# [SOLVED] keyboard turns off lcd



## rmplayer (Aug 1, 2013)

I have a T42 thinkpad with windows 2000 and have not had problems until now. When I use the keyboard and MS Word the screen goes dark. The mouse works, and allows internet access but whenever I type with the keyboard the screen will also go dark. This requires me to power off. Have found instructions to remove the keyboard and would appreciate suggestions as to locating the problem.
rmplayer


----------



## spunk.funk (May 13, 2010)

*Re: keyboard turns off lcd*

Boot into *Setup* (Bios) go to *Integrated Peripherals* or some such, and look for *Legacy Keyboard*, or *touch pad*, and see if it is* Disabled* then Enable it. 
Also, go to the Lenovo drivers site for your model Drivers and software - ThinkPad T42, T42p and download the *Chipset* and *Mouse and Keyboard* driver, And* Display *driver.


----------



## rmplayer (Aug 1, 2013)

*Re: keyboard turns off lcd*

Thanks for the reply. I took out the keyboard. The internal parts were dusty so cleaned it up. After reinstalling the keyboard the problem seems to have vanished. Will know more after I try the DVD.:dance:


----------



## spunk.funk (May 13, 2010)

*Re: keyboard turns off lcd*

Sounds like you got it, good job! Please mark this thread Solved in the Thread Tools at the top.


----------



## rmplayer (Aug 1, 2013)

*Re: keyboard turns off lcd*



spunk.funk said:


> Sounds like you got it, good job! Please mark this thread Solved in the Thread Tools at the top.

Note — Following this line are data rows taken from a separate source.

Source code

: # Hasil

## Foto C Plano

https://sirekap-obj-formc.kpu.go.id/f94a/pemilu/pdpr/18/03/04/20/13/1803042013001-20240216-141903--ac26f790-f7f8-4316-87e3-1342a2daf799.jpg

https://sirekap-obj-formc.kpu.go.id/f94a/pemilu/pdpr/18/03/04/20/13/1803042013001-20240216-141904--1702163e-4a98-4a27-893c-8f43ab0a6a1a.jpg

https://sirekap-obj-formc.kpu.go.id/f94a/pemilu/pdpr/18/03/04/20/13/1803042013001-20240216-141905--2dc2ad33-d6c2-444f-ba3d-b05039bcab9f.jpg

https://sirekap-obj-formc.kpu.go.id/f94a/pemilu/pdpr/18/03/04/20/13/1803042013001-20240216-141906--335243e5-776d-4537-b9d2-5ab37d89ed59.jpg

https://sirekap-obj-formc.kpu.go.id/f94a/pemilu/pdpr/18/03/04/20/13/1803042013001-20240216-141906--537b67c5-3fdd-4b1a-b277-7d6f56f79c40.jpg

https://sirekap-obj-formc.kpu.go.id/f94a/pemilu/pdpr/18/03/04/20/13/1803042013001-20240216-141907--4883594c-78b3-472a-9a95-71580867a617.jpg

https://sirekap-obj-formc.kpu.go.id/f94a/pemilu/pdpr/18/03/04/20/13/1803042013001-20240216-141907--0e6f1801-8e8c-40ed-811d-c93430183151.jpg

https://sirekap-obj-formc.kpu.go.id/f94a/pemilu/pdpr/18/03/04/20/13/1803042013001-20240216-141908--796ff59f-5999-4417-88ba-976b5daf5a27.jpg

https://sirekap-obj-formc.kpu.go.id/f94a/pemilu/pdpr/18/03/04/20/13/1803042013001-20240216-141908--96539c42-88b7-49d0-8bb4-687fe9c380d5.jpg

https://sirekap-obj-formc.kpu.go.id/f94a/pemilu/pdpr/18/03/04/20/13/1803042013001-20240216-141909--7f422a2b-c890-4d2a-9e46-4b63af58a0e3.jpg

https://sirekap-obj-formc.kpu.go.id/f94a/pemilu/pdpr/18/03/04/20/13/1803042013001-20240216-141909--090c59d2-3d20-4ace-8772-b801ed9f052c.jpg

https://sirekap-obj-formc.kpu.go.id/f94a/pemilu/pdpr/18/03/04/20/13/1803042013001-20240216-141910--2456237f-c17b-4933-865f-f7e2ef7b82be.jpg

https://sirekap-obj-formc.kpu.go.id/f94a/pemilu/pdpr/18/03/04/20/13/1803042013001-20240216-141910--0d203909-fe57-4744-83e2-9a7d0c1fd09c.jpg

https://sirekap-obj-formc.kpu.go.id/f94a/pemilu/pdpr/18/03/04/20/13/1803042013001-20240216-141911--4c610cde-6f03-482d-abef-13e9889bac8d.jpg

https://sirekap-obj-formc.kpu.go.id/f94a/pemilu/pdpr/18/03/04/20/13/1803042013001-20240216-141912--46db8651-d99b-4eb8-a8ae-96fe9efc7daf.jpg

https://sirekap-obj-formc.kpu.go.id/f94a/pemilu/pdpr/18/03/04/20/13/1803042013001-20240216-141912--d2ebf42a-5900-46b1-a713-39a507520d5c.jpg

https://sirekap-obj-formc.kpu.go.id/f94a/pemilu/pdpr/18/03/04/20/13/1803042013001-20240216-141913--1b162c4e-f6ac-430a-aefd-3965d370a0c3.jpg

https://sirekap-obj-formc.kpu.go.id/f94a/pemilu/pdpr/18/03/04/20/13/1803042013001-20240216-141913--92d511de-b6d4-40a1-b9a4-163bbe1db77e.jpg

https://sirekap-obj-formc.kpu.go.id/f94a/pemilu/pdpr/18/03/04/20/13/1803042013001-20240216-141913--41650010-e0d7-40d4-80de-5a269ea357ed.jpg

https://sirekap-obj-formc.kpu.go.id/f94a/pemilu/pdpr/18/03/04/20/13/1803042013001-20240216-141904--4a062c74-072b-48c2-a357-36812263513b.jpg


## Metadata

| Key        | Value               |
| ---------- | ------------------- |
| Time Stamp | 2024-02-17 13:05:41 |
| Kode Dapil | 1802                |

Correction: The problem was not solved but got another motherboard with a newer CPU that doesn't get so hot. Installed the new mother board and get the message "System Checksum Bad" and then a symbol indicating a lock that is closed and a negative sign. 

Can't get into the Bios by pressing F1.
How do I remove the lock?
Thanks


----------



## spunk.funk (May 13, 2010)

*Re: keyboard turns off lcd*



> got another motherboard with a newer CPU....a symbol indicating a lock


It sounds like you have a bios password set. Is this a brand new motherboard, or is this a used motherboard, that is new for you? If you have a Bios Password, it is against TSF rules to assist with Password circumvention.


----------



## rmplayer (Aug 1, 2013)

*Re: keyboard turns off lcd*

I have replaced my original motherboard and after adjusting the hibernation find that the computer no longer crashes.
Thanks for the input.


----------